Take each line in the entries below that holds "durch" and show it.
========
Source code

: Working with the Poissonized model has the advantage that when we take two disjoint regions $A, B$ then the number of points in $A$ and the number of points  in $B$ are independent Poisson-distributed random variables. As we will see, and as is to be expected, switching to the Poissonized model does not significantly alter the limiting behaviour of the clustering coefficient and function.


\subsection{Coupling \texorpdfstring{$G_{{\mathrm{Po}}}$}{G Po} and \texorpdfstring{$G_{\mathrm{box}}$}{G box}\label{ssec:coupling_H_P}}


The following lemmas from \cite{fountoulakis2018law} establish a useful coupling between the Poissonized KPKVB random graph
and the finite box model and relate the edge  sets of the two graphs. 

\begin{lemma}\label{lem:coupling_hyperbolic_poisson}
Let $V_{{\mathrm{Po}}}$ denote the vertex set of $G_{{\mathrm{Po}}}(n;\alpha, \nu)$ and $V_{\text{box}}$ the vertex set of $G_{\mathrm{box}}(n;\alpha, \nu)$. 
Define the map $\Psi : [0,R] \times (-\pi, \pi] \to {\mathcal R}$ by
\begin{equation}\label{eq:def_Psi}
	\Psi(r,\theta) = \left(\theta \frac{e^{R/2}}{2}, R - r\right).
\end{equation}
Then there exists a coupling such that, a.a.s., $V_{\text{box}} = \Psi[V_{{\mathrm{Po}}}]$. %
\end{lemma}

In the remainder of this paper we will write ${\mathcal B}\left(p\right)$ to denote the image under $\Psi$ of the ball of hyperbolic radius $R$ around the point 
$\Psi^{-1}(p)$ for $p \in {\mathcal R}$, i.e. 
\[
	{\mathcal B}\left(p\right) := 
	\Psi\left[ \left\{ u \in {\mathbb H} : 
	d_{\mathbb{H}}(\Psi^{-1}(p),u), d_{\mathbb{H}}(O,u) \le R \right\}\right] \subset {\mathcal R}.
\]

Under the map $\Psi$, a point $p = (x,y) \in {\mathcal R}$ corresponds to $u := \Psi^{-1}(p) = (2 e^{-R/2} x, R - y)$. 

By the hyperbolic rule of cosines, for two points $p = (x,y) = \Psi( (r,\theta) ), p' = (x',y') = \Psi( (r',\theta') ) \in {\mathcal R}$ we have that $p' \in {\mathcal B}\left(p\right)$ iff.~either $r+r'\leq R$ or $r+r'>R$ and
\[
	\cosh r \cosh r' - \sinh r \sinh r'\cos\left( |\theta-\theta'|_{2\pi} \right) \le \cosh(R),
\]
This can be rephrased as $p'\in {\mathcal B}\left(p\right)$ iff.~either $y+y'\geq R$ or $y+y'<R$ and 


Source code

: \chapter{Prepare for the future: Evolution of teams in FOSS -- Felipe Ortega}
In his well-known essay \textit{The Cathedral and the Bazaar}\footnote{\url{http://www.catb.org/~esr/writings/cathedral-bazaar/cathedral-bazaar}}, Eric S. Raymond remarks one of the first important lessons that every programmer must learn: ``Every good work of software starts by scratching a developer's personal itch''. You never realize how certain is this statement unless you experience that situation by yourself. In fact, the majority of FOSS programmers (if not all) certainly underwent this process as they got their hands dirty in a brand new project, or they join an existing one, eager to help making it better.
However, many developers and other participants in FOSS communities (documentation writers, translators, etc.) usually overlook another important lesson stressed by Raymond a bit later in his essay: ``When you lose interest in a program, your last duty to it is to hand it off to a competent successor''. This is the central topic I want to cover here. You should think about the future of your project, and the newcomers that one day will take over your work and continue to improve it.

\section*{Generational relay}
========
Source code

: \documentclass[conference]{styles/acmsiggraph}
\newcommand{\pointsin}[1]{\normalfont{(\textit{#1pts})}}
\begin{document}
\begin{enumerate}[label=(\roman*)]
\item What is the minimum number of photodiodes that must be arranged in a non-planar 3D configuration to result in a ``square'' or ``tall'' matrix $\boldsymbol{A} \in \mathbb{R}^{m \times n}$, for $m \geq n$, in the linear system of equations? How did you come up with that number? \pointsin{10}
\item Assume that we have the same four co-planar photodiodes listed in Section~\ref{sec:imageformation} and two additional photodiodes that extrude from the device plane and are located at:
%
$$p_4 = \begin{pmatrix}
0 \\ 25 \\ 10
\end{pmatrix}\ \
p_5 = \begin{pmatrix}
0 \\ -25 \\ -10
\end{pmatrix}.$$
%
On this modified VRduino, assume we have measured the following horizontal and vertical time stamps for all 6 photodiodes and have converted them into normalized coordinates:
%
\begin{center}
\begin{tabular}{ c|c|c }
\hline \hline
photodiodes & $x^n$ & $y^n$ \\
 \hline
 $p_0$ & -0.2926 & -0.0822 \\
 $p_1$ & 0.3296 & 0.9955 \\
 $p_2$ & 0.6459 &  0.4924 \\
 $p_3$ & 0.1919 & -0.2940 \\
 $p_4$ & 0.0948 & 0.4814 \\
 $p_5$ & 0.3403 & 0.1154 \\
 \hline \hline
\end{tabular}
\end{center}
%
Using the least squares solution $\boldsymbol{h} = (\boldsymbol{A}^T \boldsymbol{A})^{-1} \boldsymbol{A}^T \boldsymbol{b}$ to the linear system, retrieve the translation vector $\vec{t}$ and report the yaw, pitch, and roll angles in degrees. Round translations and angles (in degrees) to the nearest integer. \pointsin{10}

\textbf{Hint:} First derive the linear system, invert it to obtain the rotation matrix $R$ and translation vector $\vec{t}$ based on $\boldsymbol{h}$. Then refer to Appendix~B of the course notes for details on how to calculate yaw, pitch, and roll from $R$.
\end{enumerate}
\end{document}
========
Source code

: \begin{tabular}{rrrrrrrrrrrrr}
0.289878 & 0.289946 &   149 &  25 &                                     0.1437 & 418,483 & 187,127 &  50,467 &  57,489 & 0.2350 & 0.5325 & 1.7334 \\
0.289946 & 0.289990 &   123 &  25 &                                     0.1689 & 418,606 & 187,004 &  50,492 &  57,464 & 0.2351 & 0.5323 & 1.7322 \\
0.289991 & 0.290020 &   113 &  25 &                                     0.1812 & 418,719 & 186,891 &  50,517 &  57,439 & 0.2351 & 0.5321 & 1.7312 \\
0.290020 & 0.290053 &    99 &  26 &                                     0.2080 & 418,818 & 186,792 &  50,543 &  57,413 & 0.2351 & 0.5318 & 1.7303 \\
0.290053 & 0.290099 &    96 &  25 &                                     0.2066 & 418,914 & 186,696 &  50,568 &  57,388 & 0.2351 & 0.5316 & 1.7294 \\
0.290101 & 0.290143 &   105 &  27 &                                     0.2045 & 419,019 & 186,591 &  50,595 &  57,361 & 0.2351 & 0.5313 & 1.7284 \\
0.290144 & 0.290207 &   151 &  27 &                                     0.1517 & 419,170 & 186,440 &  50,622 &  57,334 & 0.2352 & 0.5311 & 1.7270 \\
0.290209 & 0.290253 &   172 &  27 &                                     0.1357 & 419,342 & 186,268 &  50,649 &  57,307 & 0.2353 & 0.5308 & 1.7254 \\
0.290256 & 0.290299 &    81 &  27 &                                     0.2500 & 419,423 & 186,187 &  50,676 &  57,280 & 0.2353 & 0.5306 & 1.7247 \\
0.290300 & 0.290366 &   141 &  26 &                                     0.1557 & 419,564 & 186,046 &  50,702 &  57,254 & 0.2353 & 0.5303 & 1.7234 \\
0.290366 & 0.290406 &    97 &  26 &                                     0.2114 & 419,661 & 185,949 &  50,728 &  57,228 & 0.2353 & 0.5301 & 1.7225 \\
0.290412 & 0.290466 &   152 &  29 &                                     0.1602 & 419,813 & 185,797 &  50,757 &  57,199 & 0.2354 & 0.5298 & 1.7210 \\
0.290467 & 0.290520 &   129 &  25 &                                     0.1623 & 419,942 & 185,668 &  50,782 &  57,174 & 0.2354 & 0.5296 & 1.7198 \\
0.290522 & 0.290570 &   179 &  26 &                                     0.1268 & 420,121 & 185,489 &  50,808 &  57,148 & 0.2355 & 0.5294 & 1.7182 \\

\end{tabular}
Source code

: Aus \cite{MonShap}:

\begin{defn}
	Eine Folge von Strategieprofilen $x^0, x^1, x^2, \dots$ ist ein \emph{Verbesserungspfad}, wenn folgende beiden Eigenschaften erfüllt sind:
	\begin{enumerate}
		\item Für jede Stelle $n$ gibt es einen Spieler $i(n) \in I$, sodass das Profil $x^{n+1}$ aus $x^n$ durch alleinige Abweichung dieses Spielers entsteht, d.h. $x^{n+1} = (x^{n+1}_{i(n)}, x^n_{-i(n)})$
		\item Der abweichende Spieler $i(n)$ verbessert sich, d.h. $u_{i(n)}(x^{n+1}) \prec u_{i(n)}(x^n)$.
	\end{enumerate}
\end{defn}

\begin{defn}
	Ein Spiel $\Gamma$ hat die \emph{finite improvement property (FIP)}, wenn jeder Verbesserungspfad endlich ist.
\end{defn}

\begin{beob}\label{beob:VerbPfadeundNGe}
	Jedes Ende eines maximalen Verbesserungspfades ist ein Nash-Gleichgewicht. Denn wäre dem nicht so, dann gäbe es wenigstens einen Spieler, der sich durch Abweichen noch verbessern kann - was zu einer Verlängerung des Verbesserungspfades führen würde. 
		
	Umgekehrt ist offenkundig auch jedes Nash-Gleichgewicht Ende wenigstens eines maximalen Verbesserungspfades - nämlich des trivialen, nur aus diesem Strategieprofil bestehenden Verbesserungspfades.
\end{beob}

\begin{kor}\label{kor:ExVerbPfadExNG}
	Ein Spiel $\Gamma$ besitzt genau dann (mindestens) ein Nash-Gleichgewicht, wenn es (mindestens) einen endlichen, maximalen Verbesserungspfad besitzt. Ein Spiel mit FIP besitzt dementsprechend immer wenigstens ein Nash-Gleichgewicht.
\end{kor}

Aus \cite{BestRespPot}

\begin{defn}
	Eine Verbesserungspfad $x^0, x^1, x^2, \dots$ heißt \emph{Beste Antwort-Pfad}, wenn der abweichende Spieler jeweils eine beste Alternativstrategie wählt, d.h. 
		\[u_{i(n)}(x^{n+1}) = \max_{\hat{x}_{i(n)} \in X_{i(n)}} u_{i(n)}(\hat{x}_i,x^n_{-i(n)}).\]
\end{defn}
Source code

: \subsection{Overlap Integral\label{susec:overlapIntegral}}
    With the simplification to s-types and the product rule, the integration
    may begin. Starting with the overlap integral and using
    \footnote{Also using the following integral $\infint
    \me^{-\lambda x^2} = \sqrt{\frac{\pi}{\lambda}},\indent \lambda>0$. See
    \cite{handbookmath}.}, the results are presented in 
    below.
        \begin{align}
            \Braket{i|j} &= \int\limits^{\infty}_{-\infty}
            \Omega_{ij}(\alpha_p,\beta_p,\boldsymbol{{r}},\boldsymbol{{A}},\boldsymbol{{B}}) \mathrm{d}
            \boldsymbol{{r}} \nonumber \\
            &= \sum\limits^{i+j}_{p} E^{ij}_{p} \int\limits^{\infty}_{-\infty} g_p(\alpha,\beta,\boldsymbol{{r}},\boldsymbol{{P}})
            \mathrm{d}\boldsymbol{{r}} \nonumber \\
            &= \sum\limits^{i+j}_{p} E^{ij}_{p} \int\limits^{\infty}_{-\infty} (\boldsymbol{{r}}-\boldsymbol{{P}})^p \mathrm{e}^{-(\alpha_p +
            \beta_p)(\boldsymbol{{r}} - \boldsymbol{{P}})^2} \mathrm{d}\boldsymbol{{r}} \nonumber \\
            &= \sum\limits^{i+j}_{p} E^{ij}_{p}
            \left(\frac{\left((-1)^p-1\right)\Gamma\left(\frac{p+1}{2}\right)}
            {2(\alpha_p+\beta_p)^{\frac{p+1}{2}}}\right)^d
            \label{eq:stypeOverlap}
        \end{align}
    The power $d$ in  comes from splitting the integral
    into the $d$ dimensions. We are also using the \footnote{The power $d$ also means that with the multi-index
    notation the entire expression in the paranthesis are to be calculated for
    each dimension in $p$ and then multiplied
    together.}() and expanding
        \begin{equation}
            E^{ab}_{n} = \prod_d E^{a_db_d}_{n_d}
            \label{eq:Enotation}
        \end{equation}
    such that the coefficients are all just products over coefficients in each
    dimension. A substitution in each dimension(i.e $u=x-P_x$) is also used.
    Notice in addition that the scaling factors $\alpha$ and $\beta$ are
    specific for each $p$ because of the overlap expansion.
========
-- TASK ANSWER --
		\item Für jede Stelle $n$ gibt es einen Spieler $i(n) \in I$, sodass das Profil $x^{n+1}$ aus $x^n$ durch alleinige Abweichung dieses Spielers entsteht, d.h. $x^{n+1} = (x^{n+1}_{i(n)}, x^n_{-i(n)})$
	Jedes Ende eines maximalen Verbesserungspfades ist ein Nash-Gleichgewicht. Denn wäre dem nicht so, dann gäbe es wenigstens einen Spieler, der sich durch Abweichen noch verbessern kann - was zu einer Verlängerung des Verbesserungspfades führen würde. 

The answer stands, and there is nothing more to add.